Start of Exercise data

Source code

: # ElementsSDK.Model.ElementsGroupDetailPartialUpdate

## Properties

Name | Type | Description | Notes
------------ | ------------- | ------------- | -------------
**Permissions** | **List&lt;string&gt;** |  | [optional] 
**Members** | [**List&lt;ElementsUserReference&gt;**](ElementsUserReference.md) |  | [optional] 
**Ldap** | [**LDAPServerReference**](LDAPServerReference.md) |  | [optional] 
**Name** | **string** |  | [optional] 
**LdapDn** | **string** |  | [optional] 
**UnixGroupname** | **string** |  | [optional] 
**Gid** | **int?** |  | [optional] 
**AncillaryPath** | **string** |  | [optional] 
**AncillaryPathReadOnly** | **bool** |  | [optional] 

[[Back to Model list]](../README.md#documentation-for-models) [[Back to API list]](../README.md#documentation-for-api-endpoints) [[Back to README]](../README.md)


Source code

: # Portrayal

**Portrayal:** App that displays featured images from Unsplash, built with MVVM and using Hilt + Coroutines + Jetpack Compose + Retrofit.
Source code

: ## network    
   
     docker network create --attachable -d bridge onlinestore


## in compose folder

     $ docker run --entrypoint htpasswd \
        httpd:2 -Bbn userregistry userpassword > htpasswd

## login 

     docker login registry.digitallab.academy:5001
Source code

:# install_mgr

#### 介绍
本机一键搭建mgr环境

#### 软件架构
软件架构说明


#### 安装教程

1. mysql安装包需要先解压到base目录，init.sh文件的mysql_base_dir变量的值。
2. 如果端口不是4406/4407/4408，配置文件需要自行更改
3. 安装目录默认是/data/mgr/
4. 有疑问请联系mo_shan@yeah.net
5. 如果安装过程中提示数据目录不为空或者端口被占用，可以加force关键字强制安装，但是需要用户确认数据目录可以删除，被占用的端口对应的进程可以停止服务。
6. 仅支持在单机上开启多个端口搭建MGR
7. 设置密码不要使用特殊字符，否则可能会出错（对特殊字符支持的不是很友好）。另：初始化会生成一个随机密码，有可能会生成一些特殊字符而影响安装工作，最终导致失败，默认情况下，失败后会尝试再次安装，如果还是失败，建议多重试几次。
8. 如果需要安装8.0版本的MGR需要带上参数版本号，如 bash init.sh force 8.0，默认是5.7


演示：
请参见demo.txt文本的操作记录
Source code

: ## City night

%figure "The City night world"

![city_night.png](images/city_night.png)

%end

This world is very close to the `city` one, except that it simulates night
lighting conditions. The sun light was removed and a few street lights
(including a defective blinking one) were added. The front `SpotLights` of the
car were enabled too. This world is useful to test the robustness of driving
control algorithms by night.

End of Exercise data

• [Exercise objective]: The task calls for all lines in the entries that hold "This".

• [Response area]:
This world is very close to the `city` one, except that it simulates night
car were enabled too. This world is useful to test the robustness of driving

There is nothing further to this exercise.